Sunday, 12 July 2009

Be - attitude

The Beatitudes
Gospel of Matthew

And seeing the multitudes, He went up on a mountain, and when He was seated His disciples came to Him. Then He taught them, saying:
Blessed are the poor in spirit, For theirs is the kingdom of heaven.
Blessed are those who mourn, For they shall be comforted.
Blessed are the meek, For they shall inherit the earth.
Blessed are those who hunger and thirst for righteousness, For they shall be filled.
Blessed are the merciful, For they shall obtain mercy.
Blessed are the pure in heart, For they shall see God.
Blessed are the peacemakers, For they shall be called sons of God.
Blessed are those who are persecuted for righteousness’ sake, For theirs is the kingdom of heaven.
Blessed are you when they revile and persecute you, and say all kinds of evil against you falsely for My sake. Rejoice and be exceedingly glad, for great is your reward in heaven, for so they persecuted the prophets who were before you.



The Beatitudes are one of the most well known of Jesus’ teachings. They are prayerful and poetic. But in many ways they are like reading a poem written in another language – they sound lovely – but they don’t make sense.

We can see the importance of being peacemakers, merciful and pure in heart – even though we may struggle to do it –but how do we choose to live a life where we delight, and that’s what Blessed means, in being poor, meek, or persecuted?


And that is what Jesus is asking us to do – not just to accept it – not to ‘offer it up’ –
not to try to move beyond it - but to live it and, more importantly, find joy in it.
We are so settled in our Christianity these days, we have our buildings and our ceremonies - we are part of the establishment.
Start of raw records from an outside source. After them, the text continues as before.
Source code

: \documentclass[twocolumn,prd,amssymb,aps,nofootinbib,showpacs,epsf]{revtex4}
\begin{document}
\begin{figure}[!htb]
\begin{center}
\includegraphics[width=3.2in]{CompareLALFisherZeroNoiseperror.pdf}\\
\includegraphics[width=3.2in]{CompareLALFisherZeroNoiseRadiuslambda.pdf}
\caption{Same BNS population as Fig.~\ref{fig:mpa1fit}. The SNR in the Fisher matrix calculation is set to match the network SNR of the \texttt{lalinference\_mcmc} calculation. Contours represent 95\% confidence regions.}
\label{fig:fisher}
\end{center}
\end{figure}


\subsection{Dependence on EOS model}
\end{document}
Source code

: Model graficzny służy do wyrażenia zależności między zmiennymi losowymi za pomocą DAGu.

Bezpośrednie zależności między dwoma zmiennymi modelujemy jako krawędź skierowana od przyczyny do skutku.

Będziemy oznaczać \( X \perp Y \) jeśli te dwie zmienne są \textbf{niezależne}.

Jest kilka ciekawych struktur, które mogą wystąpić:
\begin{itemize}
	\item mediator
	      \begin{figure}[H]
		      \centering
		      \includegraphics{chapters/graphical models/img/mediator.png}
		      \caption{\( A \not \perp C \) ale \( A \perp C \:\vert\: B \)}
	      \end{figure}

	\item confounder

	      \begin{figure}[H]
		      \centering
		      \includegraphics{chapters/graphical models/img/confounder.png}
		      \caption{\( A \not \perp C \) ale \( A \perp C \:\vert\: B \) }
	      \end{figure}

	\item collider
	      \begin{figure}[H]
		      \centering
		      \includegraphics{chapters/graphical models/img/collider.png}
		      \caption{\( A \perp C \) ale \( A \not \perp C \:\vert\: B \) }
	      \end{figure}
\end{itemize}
In a recent census, people declared that they were Christian simply because they lived in Britain. Christian values have become embedded; indeed have guided the development of our civilised society and it’s rules. We are part of the system.

We are not meant to be.

Jesus is not a particularly good Jew; he doesn’t follow the 100’s of precepts; he doesn’t go to Temple; he doesn’t observe the Sabbath; he questions authority; he doesn’t accept the system, he doesn’t know his place –


today we would probably think he wasn’t a particularly good Christian – because we make exactly the same judgements as they did. We would be just as horrified at the people that he hangs around with – maybe alright to ‘work’ with them in ministry – but to be their friend; to love them?
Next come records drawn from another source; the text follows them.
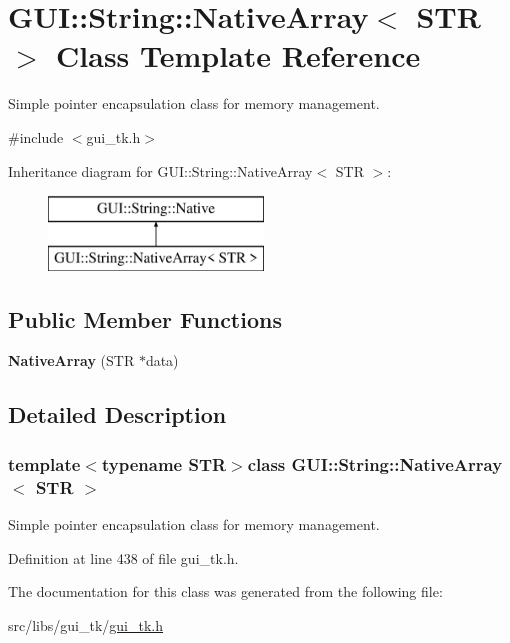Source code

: \hypertarget{classGUI_1_1String_1_1NativeArray}{\section{G\-U\-I\-:\-:String\-:\-:Native\-Array$<$ S\-T\-R $>$ Class Template Reference}
\label{classGUI_1_1String_1_1NativeArray}
}


Simple pointer encapsulation class for memory management.  




{\ttfamily \#include $<$gui\-\_\-tk.\-h$>$}

Inheritance diagram for G\-U\-I\-:\-:String\-:\-:Native\-Array$<$ S\-T\-R $>$\-:\begin{figure}[H]
\begin{center}
\leavevmode
\includegraphics[height=2.000000cm]{classGUI_1_1String_1_1NativeArray}
\end{center}
\end{figure}
\subsection*{Public Member Functions}
\begin{DoxyCompactItemize}
\item 
\hypertarget{classGUI_1_1String_1_1NativeArray_ab2d403d8dcd599e11aeb76ded3106b7a}{{\bfseries Native\-Array} (S\-T\-R $\ast$data)}\label{classGUI_1_1String_1_1NativeArray_ab2d403d8dcd599e11aeb76ded3106b7a}

\end{DoxyCompactItemize}


\subsection{Detailed Description}
\subsubsection*{template$<$typename S\-T\-R$>$class G\-U\-I\-::\-String\-::\-Native\-Array$<$ S\-T\-R $>$}

Simple pointer encapsulation class for memory management. 

Definition at line 438 of file gui\-\_\-tk.\-h.



The documentation for this class was generated from the following file\-:\begin{DoxyCompactItemize}
\item 
src/libs/gui\-\_\-tk/\hyperlink{gui__tk_8h}{gui\-\_\-tk.\-h}\end{DoxyCompactItemize}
The people who were drawn to Jesus had come from the outskirts of society, the unclean and the outcast. This was a new world for them; a world of healing, reconciliation and acceptance that didn’t judge them and didn’t ask for anything in return. They were experiencing this new world which Jesus describes as the Kingdom of God. A Kingdom that doesn’t follow the world’s rules; because the world’s rules are about protecting the status quo. Jesus teaches a Kingdom that was to be spread throughout the world and these outcasts were the ones to do it.

But how? Their new world was created by Jesus; as in today’s Gospel they were probably content to rely on Jesus and each other. They could circle the wagons and be safe in community. As we so often do.

After all, what could they do? They had no ‘special powers’ where was their responsibility to make a difference; where would they begin? As we so often think.

Jesus wants them to be like him.
As the Father sent me, so I am sending you – pass it on.
As the Father loves me, so I love you – pass it on.
As the Father finds joy in me, so I find joy in you – pass it on.
Don’t expect the Law to help you, it will only drag you back.
Take what you know and turn it on it’s head.
Like new wines in new skins – new ideals for a new vision.
Because the Kingdom isn’t in another place – it’s in another frame of mind, another attitude, another change of heart that sees beauty – everywhere.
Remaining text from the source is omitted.